◆ **Activity**: Lines containing "ZetaClient" should be pulled from the material below.
====== Exercise data ======
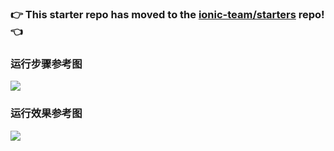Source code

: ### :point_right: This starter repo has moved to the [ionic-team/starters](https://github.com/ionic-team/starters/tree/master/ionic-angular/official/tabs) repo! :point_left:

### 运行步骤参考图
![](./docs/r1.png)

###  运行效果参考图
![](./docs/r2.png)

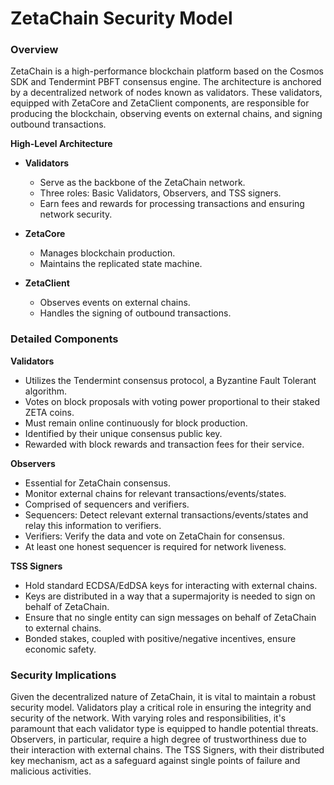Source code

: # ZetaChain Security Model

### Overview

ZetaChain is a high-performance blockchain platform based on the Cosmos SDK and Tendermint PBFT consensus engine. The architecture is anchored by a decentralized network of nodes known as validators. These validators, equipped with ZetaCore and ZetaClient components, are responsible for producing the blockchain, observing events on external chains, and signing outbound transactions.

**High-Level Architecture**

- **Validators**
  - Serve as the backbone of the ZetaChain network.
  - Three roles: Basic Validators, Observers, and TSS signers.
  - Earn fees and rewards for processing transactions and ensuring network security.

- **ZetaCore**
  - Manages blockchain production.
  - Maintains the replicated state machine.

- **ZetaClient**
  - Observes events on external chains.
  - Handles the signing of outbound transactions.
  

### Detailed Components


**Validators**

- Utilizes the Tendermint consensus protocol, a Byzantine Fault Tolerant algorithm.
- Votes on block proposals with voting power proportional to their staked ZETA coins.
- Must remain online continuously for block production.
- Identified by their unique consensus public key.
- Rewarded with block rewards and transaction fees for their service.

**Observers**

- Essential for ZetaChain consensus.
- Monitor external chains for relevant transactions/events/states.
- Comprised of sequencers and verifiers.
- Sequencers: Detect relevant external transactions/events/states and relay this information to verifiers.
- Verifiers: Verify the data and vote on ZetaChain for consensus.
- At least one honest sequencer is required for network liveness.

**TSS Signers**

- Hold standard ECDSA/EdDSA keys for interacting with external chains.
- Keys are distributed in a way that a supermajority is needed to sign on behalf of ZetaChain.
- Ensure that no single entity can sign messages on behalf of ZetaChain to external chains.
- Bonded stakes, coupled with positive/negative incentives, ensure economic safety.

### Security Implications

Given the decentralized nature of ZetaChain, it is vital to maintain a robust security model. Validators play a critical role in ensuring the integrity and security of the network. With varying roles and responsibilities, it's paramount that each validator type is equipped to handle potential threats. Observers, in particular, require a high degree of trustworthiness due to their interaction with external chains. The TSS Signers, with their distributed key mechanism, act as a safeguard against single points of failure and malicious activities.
======
====== Exercise data ======
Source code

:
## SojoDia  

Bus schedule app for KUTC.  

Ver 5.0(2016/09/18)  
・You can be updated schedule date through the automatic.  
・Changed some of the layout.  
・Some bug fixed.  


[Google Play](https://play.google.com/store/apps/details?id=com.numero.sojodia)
======
====== Exercise data ======
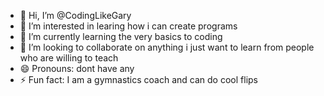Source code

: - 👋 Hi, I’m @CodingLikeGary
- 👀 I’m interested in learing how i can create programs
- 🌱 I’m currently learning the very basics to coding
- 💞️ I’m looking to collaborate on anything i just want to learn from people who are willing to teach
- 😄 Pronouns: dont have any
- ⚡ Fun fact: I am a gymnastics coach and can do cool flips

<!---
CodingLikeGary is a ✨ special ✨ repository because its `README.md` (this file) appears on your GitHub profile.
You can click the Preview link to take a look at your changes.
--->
======
◆ **The completed task**:
ZetaChain is a high-performance blockchain platform based on the Cosmos SDK and Tendermint PBFT consensus engine. The architecture is anchored by a decentralized network of nodes known as validators. These validators, equipped with ZetaCore and ZetaClient components, are responsible for producing the blockchain, observing events on external chains, and signing outbound transactions.
- **ZetaClient**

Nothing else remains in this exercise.